Figure 3: Property value as a 31 March 2009

Source: The Crown Estate (Crown Estate Commissioners) memorandum

Figure 4: property value of the Urban Estate 31 March 2009

Source: The Crown Estate (Crown Estate Commissioners) Memorandum


31. Management of the Urban Estate is long-standing core business for the CEC. Notwithstanding an understandable dip in its value last year, the CEC's 2009 Annual Report remained upbeat about the division's "relative success,"[35] pointing in particular to the promise of their investment programme "that will totally revitalise the southern Regent Street environment."[36] During the course of our inquiry we received positive comments from a number of major stakeholders in the urban environment supporting The CEC's own assessment.

32. In its written evidence, English Heritage concluded that:

    the overall impression is that the Crown Estate is a good steward of the historic environment and it draws a reasonable balance between the goal of maximising commercial returns and the conservation of historic buildings. Having established a constructive and consultative relationship, the occasions when The Crown Estate and English Heritage disagree significantly on the approach to be taken on a particular site are now rare. [ ... ] English Heritage suggests that the Committee endorses the Crown Estates current management of its historic assets and underlines the importance of this approach continuing into the future.[37]

From its perspective the British Property Federation, commenting on one of its members, wanted "to put on record that, so far as we are able to judge from our dealings with it, the Crown Estate has always been at the forefront of the sector, working with the British Property Federation to improve the sector and the services that our sector provides to British businesses and individuals."[38]

33. In oral evidence, Ms Rosemarie MacQueen, Strategic Director Built Environment at Westminster City Council, told us that:

    They have no special favours but they are a very intelligent and astute organisation in terms of the fact that they use top quality architects and planning consultants to put together their packages. They are very aware of what the Council's wider objectives are in terms of livability and total place making and I think we have a very productive relationship with them, but it is a tough negotiating relationship on both parts.[39]

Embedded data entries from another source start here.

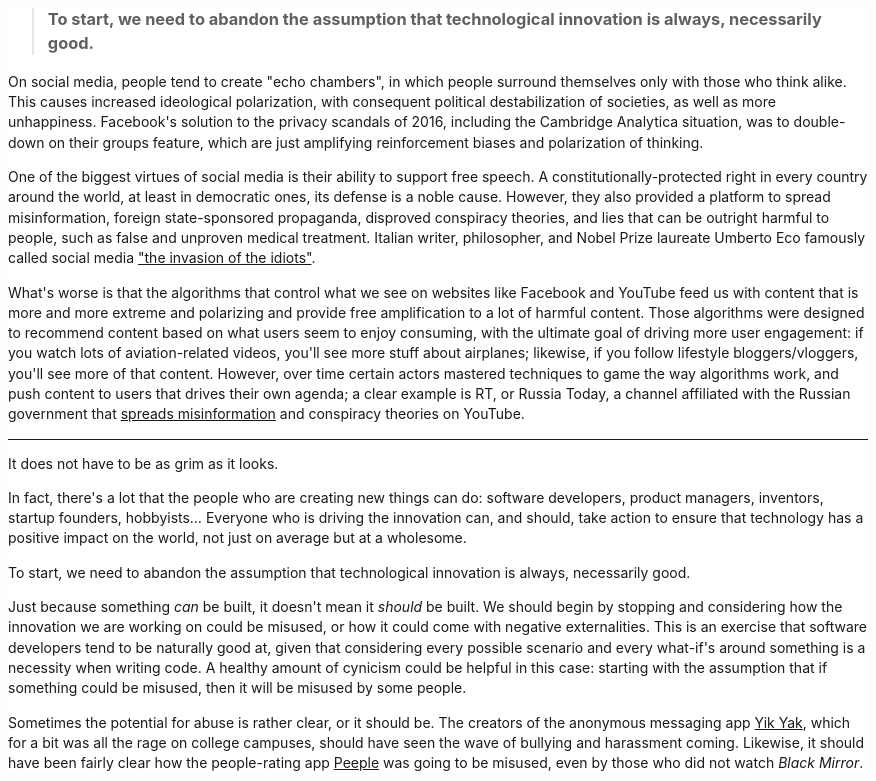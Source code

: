 > ### To start, we need to abandon the assumption that technological innovation is always, necessarily good.

On social media, people tend to create "echo chambers", in which people surround themselves only with those who think alike. This causes increased ideological polarization, with consequent political destabilization of societies, as well as more unhappiness. Facebook's solution to the privacy scandals of 2016, including the Cambridge Analytica situation, was to double-down on their groups feature, which are just amplifying reinforcement biases and polarization of thinking.

One of the biggest virtues of social media is their ability to support free speech. A constitutionally-protected right in every country around the world, at least in democratic ones, its defense is a noble cause. However, they also provided a platform to spread misinformation, foreign state-sponsored propaganda, disproved conspiracy theories, and lies that can be outright harmful to people, such as false and unproven medical treatment. Italian writer, philosopher, and Nobel Prize laureate Umberto Eco famously called social media ["the invasion of the idiots"](https://en.wikipedia.org/wiki/Umberto_Eco#Studies_on_media_culture).

What's worse is that the algorithms that control what we see on websites like Facebook and YouTube feed us with content that is more and more extreme and polarizing and provide free amplification to a lot of harmful content. Those algorithms were designed to recommend content based on what users seem to enjoy consuming, with the ultimate goal of driving more user engagement: if you watch lots of aviation-related videos, you'll see more stuff about airplanes; likewise, if you follow lifestyle bloggers/vloggers, you'll see more of that content. However, over time certain actors mastered techniques to game the way algorithms work, and push content to users that drives their own agenda; a clear example is RT, or Russia Today, a channel affiliated with the Russian government that [spreads misinformation](https://www.theguardian.com/commentisfree/2019/jul/26/russia-disinformation-rt-nuanced-online-ofcom-fine) and conspiracy theories on YouTube.

---

It does not have to be as grim as it looks.

In fact, there's a lot that the people who are creating new things can do: software developers, product managers, inventors, startup founders, hobbyists… Everyone who is driving the innovation can, and should, take action to ensure that technology has a positive impact on the world, not just on average but at a wholesome.

To start, we need to abandon the assumption that technological innovation is always, necessarily good.

Just because something *can* be built, it doesn't mean it *should* be built. We should begin by stopping and considering how the innovation we are working on could be misused, or how it could come with negative externalities. This is an exercise that software developers tend to be naturally good at, given that considering every possible scenario and every what-if's around something is a necessity when writing code. A healthy amount of cynicism could be helpful in this case: starting with the assumption that if something could be misused, then it will be misused by some people.

Sometimes the potential for abuse is rather clear, or it should be. The creators of the anonymous messaging app [Yik Yak](https://www.nytimes.com/2017/05/27/style/yik-yak-bullying-mary-washington.html), which for a bit was all the rage on college campuses, should have seen the wave of bullying and harassment coming. Likewise, it should have been fairly clear how the people-rating app [Peeple](https://techcrunch.com/2016/03/08/controversial-people-rating-app-peeple-goes-live-has-a-plan-to-profit-from-users-negative-reviews/) was going to be misused, even by those who did not watch *Black Mirror*.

She also told us, in particular, that the CEC's efforts to revitalise Regent Street:

    [ ... ] have been extraordinarily successful. They were very clever in the way they went through the process. They looked first at what people understood about Regent Street—it was rather dusty, lots of airlines, carpet shops, et cetera. They then moved to positioning what they wanted to do, which was to make it an internationally branded street. Obviously because they had the control they were able to decide which shops they would want to put in when leases fell in and they then in a sense blocked the street and came through, jointly between ourselves and English Heritage, in terms of what some people would have said was extraordinarily radical [ ... ]. It has become a destination that international visitors will want to go to see when they come to London.[40]

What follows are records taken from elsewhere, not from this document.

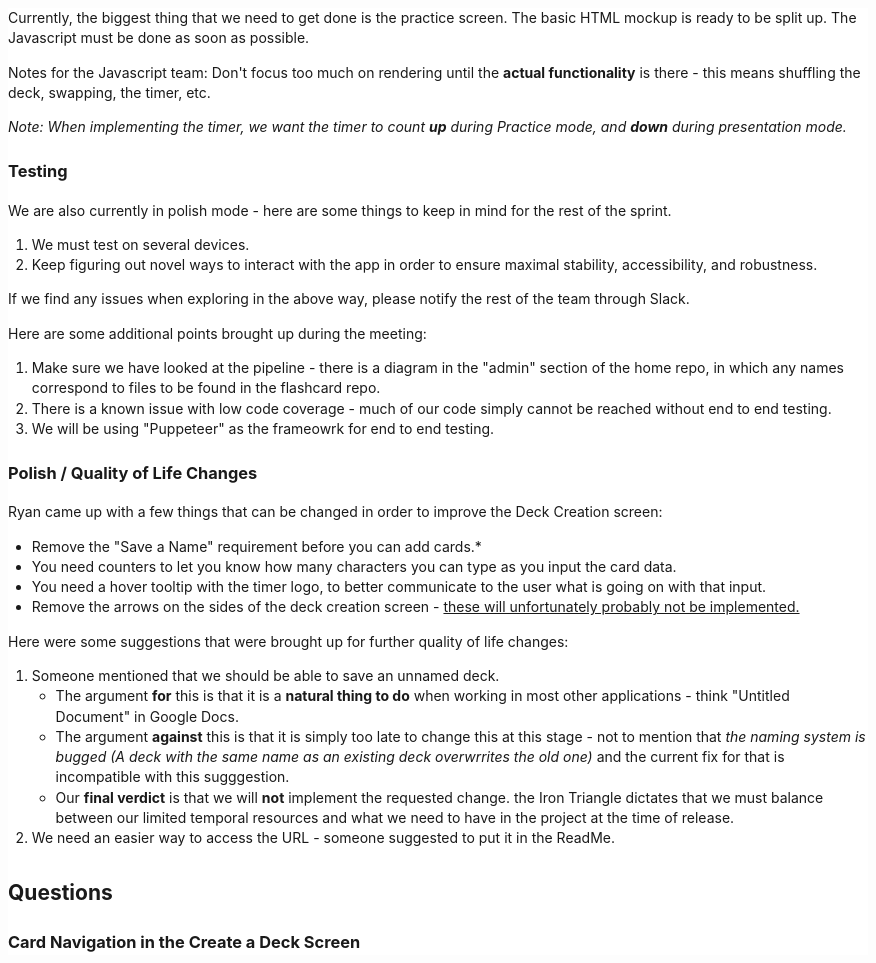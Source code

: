 Currently, the biggest thing that we  need to get done is the practice screen. The basic HTML mockup is ready to be split up. The Javascript must be done as soon as possible. 

Notes for the Javascript team: Don't focus too much on rendering until the **actual functionality** is there - this means shuffling the deck, swapping, the timer, etc.

*Note: When implementing the timer, we want the timer to count **up** during Practice mode, and **down** during presentation mode.*

### Testing

We are also currently in polish mode - here are some things to keep in mind for the rest of the sprint.

1. We must test on several devices.
2. Keep figuring out novel ways to interact with the app in order to ensure maximal stability, accessibility, and robustness.

If we find any issues when exploring in the above way, please notify the rest of the team through Slack.

Here are some additional points brought up during the meeting:
1. Make sure we have looked at the pipeline - there is a diagram in the "admin" section of the home repo, in which any names correspond to files to be found in the flashcard repo.
2. There is a known issue with low code coverage - much of our code simply cannot be reached without end to end testing.
3. We will be using "Puppeteer" as the frameowrk for end to end testing.

### Polish / Quality of Life Changes

Ryan came up with a few things that can be changed in order to improve the Deck Creation screen:

- Remove the "Save a Name" requirement before you can add cards.*
- You need counters to let you know how many characters you can type as you input the card data.
- You need a hover tooltip with the timer logo, to better communicate to the user what is going on with that input.
- Remove the arrows on the sides of the deck creation screen - [these will unfortunately probably not be implemented.](#card-navigation-in-the-create-a-deck-screen)

Here were some suggestions that were brought up for further quality of life changes:

1. Someone mentioned that we should be able to save an unnamed deck.
   - The argument **for** this is that it is a **natural thing to do** when working in most other applications - think "Untitled Document" in Google Docs.
   - The argument **against** this is that it is simply too late to change this at this stage - not to mention that *the naming system is bugged (A deck with the same name as an existing deck overwrrites the old one)* and the current fix for that is incompatible with this sugggestion.
   - Our **final verdict** is that we will **not** implement the requested change. the Iron Triangle dictates that we must balance between our limited temporal resources and what we need to have in the project at the time of release.
2. We need an easier way to access the URL - someone suggested to put it in the ReadMe.

## Questions

### Card Navigation in the Create a Deck Screen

In their evidence, the Regent Street Association (RSA), which benefits from free accommodation on the Crown Estate, supported Westminster City Council, observing that "over the last fifteen years the relationship between The Crown Estate and the RSA has improved enormously[ ... ] a true partnership..has grown particularly over the last ten years because of the redevelopment in Regent Street. The RSA went on to state that it "enjoys working with The Crown Estate" and that "the single ownership of Regent Street is a huge advantage and leads to consistency and efficiency."[41]

Future direction

34. In their written evidence, the CEC outlined their future plans for the Urban Estate. They intend to concentrate "on a limited number of sectors where we have a competitive advantage, for example through concentrated ownership of assets, expertise or local knowledge." They identified their principal challenges as:

  • high dependence on the volatile central London office market;
  • limited access to working capital, restricting the ability to invest; and,
  • managing the increased risk of tenant failure as businesses struggle during the economic downturn.[42]

Their intent, therefore, is to "reduce our exposure to commercial central London property by strategic disposals of non-core central London holdings and through working with partners in our core holdings to spread our risk and access additional sources of investment capital while retaining a significant element of control over our core holdings in Regent Street and St James's". They also want to invest a substantial part of the funds raised from disposals outside London, "in major retail schemes and industrial estates."[43] Mr Bright further expanded on this approach, observing that "we already own a number of retail parks [ ... ]. Retail parks, particularly in the south east, are in short supply; there are not many of them. Therefore, if the opportunity arises to invest in a good one, that seems to us to be a sensible investment decision to take.[44]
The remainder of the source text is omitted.